[[ RECORDS PROVIDED open ]]
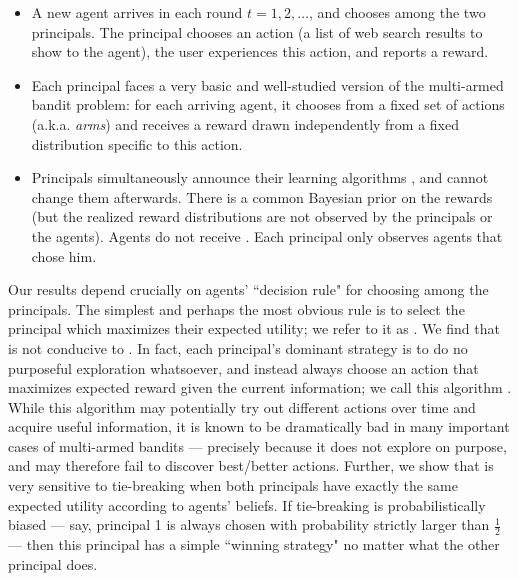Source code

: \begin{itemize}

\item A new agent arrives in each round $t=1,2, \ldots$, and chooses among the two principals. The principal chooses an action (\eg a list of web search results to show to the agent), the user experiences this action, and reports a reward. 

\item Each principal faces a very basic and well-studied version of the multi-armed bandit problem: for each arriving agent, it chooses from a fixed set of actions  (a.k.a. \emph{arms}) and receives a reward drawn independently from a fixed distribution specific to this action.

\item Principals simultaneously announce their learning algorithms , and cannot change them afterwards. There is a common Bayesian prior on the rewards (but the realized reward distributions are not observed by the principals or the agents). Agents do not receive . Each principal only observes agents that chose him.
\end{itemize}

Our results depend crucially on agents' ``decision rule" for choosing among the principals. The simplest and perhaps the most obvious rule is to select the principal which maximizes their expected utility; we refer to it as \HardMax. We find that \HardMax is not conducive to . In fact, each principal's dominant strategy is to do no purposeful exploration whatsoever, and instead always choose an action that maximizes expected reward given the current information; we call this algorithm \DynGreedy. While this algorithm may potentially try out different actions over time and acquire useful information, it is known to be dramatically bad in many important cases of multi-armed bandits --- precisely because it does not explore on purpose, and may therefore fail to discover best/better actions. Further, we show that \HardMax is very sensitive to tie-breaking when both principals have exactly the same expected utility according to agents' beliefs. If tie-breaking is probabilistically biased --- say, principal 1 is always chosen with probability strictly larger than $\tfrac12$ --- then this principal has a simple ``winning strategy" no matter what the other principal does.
[[ RECORDS PROVIDED closed ]]
[[ RECORDS PROVIDED open ]]
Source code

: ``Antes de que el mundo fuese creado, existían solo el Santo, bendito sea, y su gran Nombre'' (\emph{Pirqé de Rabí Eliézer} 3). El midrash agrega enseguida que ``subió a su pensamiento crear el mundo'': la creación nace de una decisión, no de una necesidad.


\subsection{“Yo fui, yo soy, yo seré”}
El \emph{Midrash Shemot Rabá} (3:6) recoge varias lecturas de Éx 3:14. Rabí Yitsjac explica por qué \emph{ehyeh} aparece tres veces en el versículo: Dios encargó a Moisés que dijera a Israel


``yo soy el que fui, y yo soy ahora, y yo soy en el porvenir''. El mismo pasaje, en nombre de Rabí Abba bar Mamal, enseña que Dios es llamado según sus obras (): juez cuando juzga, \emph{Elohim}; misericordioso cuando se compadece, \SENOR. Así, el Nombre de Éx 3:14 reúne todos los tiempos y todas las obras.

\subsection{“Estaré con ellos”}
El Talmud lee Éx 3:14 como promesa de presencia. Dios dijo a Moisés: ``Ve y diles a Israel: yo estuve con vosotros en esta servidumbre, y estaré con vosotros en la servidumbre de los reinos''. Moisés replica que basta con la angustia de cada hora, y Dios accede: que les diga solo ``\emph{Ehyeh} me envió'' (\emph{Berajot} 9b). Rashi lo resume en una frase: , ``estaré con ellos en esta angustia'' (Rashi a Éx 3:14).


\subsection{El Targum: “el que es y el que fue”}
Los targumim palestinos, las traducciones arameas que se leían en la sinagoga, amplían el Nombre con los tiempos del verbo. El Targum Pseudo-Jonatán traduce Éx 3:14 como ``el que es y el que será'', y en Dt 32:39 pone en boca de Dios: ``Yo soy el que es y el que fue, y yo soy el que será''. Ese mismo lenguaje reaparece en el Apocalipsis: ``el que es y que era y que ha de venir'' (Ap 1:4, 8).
[[ RECORDS PROVIDED closed ]]
Begin at the line that has "dijera a Israel" in the entries above; stop after the line that has "El Talmud lee". Transcribe exactly those lines and no others.

* **ANSWER TO THE PROBLEM**
El \emph{Midrash Shemot Rabá} (3:6) recoge varias lecturas de Éx 3:14. Rabí Yitsjac explica por qué \emph{ehyeh} aparece tres veces en el versículo: Dios encargó a Moisés que dijera a Israel


``yo soy el que fui, y yo soy ahora, y yo soy en el porvenir''. El mismo pasaje, en nombre de Rabí Abba bar Mamal, enseña que Dios es llamado según sus obras (): juez cuando juzga, \emph{Elohim}; misericordioso cuando se compadece, \SENOR. Así, el Nombre de Éx 3:14 reúne todos los tiempos y todas las obras.

\subsection{“Estaré con ellos”}
El Talmud lee Éx 3:14 como promesa de presencia. Dios dijo a Moisés: ``Ve y diles a Israel: yo estuve con vosotros en esta servidumbre, y estaré con vosotros en la servidumbre de los reinos''. Moisés replica que basta con la angustia de cada hora, y Dios accede: que les diga solo ``\emph{Ehyeh} me envió'' (\emph{Berajot} 9b). Rashi lo resume en una frase: , ``estaré con ellos en esta angustia'' (Rashi a Éx 3:14).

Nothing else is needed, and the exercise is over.